Open Rickardo987 opened 6 years ago
What does the big sd matter? There are not many ways for this to go wrong in joining. That's why I did not update the scripts to better and automatic versions.
Although a sha256 of the whole emmc would not be bad. If I have time to implement pause/continue for HW sha256, I'll add it.
The best I could for this, was to either halt the SoC or only get the last part hash. Needs more researching.
If I may, it might be easier to just start out with making a sha256 of a rawnand.bin dump (and/or any other dump of any other thing.) All you would need to do is steal some sha256 generation code and point it at the backup file.

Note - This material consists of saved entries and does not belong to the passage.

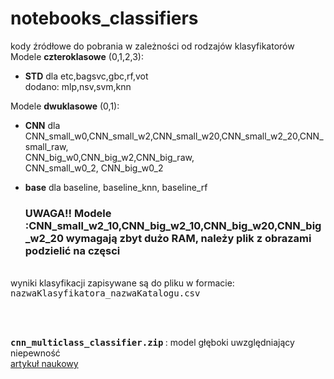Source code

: # notebooks_classifiers


</h2>

kody źródłowe do pobrania w zależności od rodzajów klasyfikatorów<br>
Modele **czteroklasowe** (0,1,2,3):
- <b>STD</b> dla etc,bagsvc,gbc,rf,vot
<br> dodano: mlp,nsv,svm,knn<br>

Modele **dwuklasowe** (0,1):
- <b>CNN</b> dla 
<br>CNN_small_w0,CNN_small_w2,CNN_small_w20,CNN_small_w2_20,CNN_small_raw,
<br>CNN_big_w0,CNN_big_w2,CNN_big_raw,
<br>   CNN_small_w0_2, CNN_big_w0_2
- <b>base</b> dla baseline, baseline_knn, baseline_rf

  ### UWAGA!! Modele :CNN_small_w2_10,CNN_big_w2_10,CNN_big_w20,CNN_big_w2_20 wymagają zbyt dużo RAM, należy plik z obrazami podzielić na częsci


<br>
wyniki klasyfikacji zapisywane są do pliku w formacie:
<tt>nazwaKlasyfikatora_nazwaKatalogu.csv</tt>

<br><br>

<b><tt> cnn_multiclass_classifier.zip</tt> </b> : model głęboki uwzględniający niepewność
<br>[artykuł naukowy](https://www.mdpi.com/1424-8220/21/6/1963) 
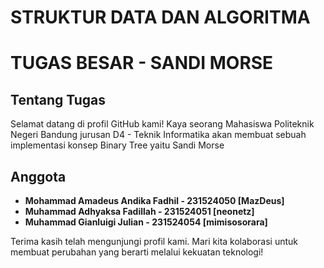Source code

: # STRUKTUR DATA DAN ALGORITMA
# TUGAS BESAR - SANDI MORSE

## Tentang Tugas

Selamat datang di profil GitHub kami! Kaya seorang Mahasiswa Politeknik Negeri Bandung jurusan D4 - Teknik Informatika akan membuat sebuah implementasi konsep Binary Tree yaitu Sandi Morse

## Anggota 

- **Mohammad Amadeus Andika Fadhil - 231524050 [MazDeus]**
- **Muhammad Adhyaksa Fadillah - 231524051 [neonetz]**
- **Muhammad Gianluigi Julian - 231524054 [mimisosorara]**

Terima kasih telah mengunjungi profil kami. Mari kita kolaborasi untuk membuat perubahan yang berarti melalui kekuatan teknologi!
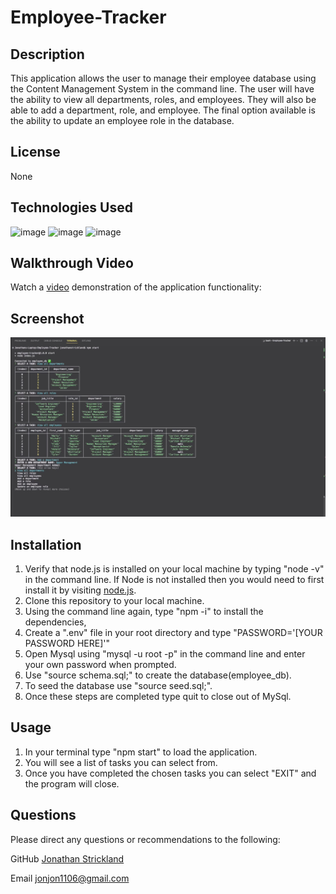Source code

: # Employee-Tracker

## Description

This application allows the user to manage their employee database using the Content Management System in the command line. The user will have the ability to view all departments, roles, and employees. They will also be able to add a department, role, and employee. The final option available is the ability to update an employee role in the database.

## License

None

## Technologies Used

![image](https://img.shields.io/badge/MySQL-005C84?style=for-the-badge&logo=mysql&logoColor=white) ![image](https://img.shields.io/badge/Node.js-339933?style=for-the-badge&logo=nodedotjs&logoColor=white) ![image](https://img.shields.io/badge/JavaScript-323330?style=for-the-badge&logo=javascript&logoColor=F7DF1E)

## Walkthrough Video

Watch a [video](https://youtu.be/WBTLaWuhIFw) demonstration of the application functionality:

## Screenshot

![image](./assets/images/Screenshot%202023-07-18%20at%204.57.09%20PM.png)

## Installation

1. Verify that node.js is installed on your local machine by typing "node -v" in the command line. If Node is not installed then you would need to first install it by visiting [node.js](https://node.js.org).
2. Clone this repository to your local machine.
3. Using the command line again, type "npm -i" to install the dependencies,
4. Create a ".env" file in your root directory and type "PASSWORD='[YOUR PASSWORD HERE]'"
5. Open Mysql using "mysql -u root -p" in the command line and enter your own password when prompted.
6. Use "source schema.sql;" to create the database(employee_db).
7. To seed the database use "source seed.sql;".
8. Once these steps are completed type quit to close out of MySql.

## Usage

1. In your terminal type "npm start" to load the application.
2. You will see a list of tasks you can select from.
3. Once you have completed the chosen tasks you can select "EXIT" and the program will close.

## Questions

Please direct any questions or recommendations to the following:

GitHub [Jonathan Strickland](https://github.com/jonjons06)

Email <jonjon1106@gmail.com>
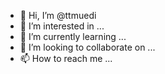 - 👋 Hi, I’m @ttmuedi
- 👀 I’m interested in ...
- 🌱 I’m currently learning ...
- 💞️ I’m looking to collaborate on ...
- 📫 How to reach me ...

<!---
ttmuedi/ttmuedi is a ✨ special ✨ repository because its `README.md` (this file) appears on your GitHub profile.
You can click the Preview link to take a look at your changes.
--->

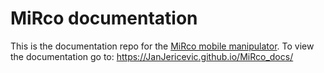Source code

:# MiRco documentation

This is the documentation repo for the [MiRco mobile manipulator](https://github.com/JanJericevic/MiRco_robot).
To view the documentation go to: https://JanJericevic.github.io/MiRco_docs/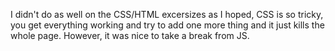 I didn't do as well on the CSS/HTML excersizes as I hoped, CSS is so tricky, you get everything working and try to add one more thing and it just kills the whole page. However, it was nice to take a break from JS.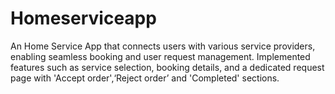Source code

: # Homeserviceapp
An Home Service App that connects users with various service providers,  enabling seamless booking and user request management. Implemented features  such as service selection, booking details, and a dedicated request page with  'Accept order',‘Reject order’ and 'Completed' sections.
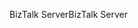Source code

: <span data-ttu-id="e5a5c-101">BizTalk Server</span><span class="sxs-lookup"><span data-stu-id="e5a5c-101">BizTalk Server</span></span>
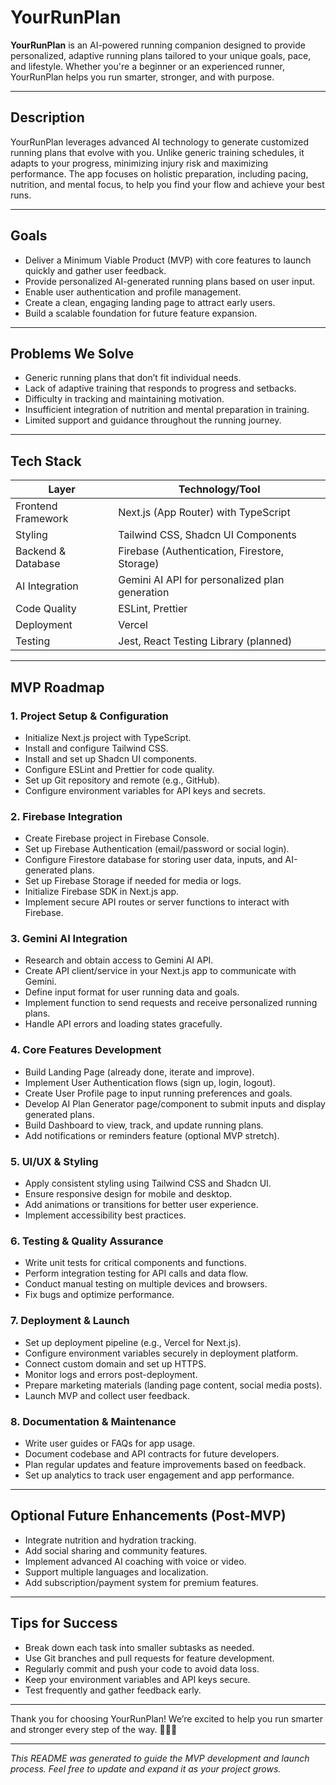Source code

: # YourRunPlan

**YourRunPlan** is an AI-powered running companion designed to provide personalized, adaptive running plans tailored to your unique goals, pace, and lifestyle. Whether you're a beginner or an experienced runner, YourRunPlan helps you run smarter, stronger, and with purpose.

---

## Description

YourRunPlan leverages advanced AI technology to generate customized running plans that evolve with you. Unlike generic training schedules, it adapts to your progress, minimizing injury risk and maximizing performance. The app focuses on holistic preparation, including pacing, nutrition, and mental focus, to help you find your flow and achieve your best runs.

---

## Goals

- Deliver a Minimum Viable Product (MVP) with core features to launch quickly and gather user feedback.
- Provide personalized AI-generated running plans based on user input.
- Enable user authentication and profile management.
- Create a clean, engaging landing page to attract early users.
- Build a scalable foundation for future feature expansion.

---

## Problems We Solve

- Generic running plans that don’t fit individual needs.
- Lack of adaptive training that responds to progress and setbacks.
- Difficulty in tracking and maintaining motivation.
- Insufficient integration of nutrition and mental preparation in training.
- Limited support and guidance throughout the running journey.

---

## Tech Stack

| Layer               | Technology/Tool          |
|---------------------|-------------------------|
| Frontend Framework  | Next.js (App Router) with TypeScript |
| Styling             | Tailwind CSS, Shadcn UI Components |
| Backend & Database  | Firebase (Authentication, Firestore, Storage) |
| AI Integration      | Gemini AI API for personalized plan generation |
| Code Quality        | ESLint, Prettier        |
| Deployment          | Vercel                  |
| Testing             | Jest, React Testing Library (planned) |

---

## MVP Roadmap

### 1. Project Setup & Configuration
- Initialize Next.js project with TypeScript.
- Install and configure Tailwind CSS.
- Install and set up Shadcn UI components.
- Configure ESLint and Prettier for code quality.
- Set up Git repository and remote (e.g., GitHub).
- Configure environment variables for API keys and secrets.

### 2. Firebase Integration
- Create Firebase project in Firebase Console.
- Set up Firebase Authentication (email/password or social login).
- Configure Firestore database for storing user data, inputs, and AI-generated plans.
- Set up Firebase Storage if needed for media or logs.
- Initialize Firebase SDK in Next.js app.
- Implement secure API routes or server functions to interact with Firebase.

### 3. Gemini AI Integration
- Research and obtain access to Gemini AI API.
- Create API client/service in your Next.js app to communicate with Gemini.
- Define input format for user running data and goals.
- Implement function to send requests and receive personalized running plans.
- Handle API errors and loading states gracefully.

### 4. Core Features Development
- Build Landing Page (already done, iterate and improve).
- Implement User Authentication flows (sign up, login, logout).
- Create User Profile page to input running preferences and goals.
- Develop AI Plan Generator page/component to submit inputs and display generated plans.
- Build Dashboard to view, track, and update running plans.
- Add notifications or reminders feature (optional MVP stretch).

### 5. UI/UX & Styling
- Apply consistent styling using Tailwind CSS and Shadcn UI.
- Ensure responsive design for mobile and desktop.
- Add animations or transitions for better user experience.
- Implement accessibility best practices.

### 6. Testing & Quality Assurance
- Write unit tests for critical components and functions.
- Perform integration testing for API calls and data flow.
- Conduct manual testing on multiple devices and browsers.
- Fix bugs and optimize performance.

### 7. Deployment & Launch
- Set up deployment pipeline (e.g., Vercel for Next.js).
- Configure environment variables securely in deployment platform.
- Connect custom domain and set up HTTPS.
- Monitor logs and errors post-deployment.
- Prepare marketing materials (landing page content, social media posts).
- Launch MVP and collect user feedback.

### 8. Documentation & Maintenance
- Write user guides or FAQs for app usage.
- Document codebase and API contracts for future developers.
- Plan regular updates and feature improvements based on feedback.
- Set up analytics to track user engagement and app performance.

---

## Optional Future Enhancements (Post-MVP)
- Integrate nutrition and hydration tracking.
- Add social sharing and community features.
- Implement advanced AI coaching with voice or video.
- Support multiple languages and localization.
- Add subscription/payment system for premium features.

---

## Tips for Success
- Break down each task into smaller subtasks as needed.
- Use Git branches and pull requests for feature development.
- Regularly commit and push your code to avoid data loss.
- Keep your environment variables and API keys secure.
- Test frequently and gather feedback early.

---

Thank you for choosing YourRunPlan! We’re excited to help you run smarter and stronger every step of the way. 🏃‍♂️✨

---

*This README was generated to guide the MVP development and launch process. Feel free to update and expand it as your project grows.*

Another suggestion too, auto zip rawnand.bin . EDIT: Thumbs up or down according to your opinion plz.
All you would need to do is steal some sha256 generation code and point it at the backup file.
hekate already has hw sha256. The problem is using a buffer to hash and then continue hashing with the new buffer's contents.
The main need here is the emmc sha256. The backup's sha256 is useless if you don't know the original one. Also forget the zip for now. We run on BPMP and that will take hours to do it.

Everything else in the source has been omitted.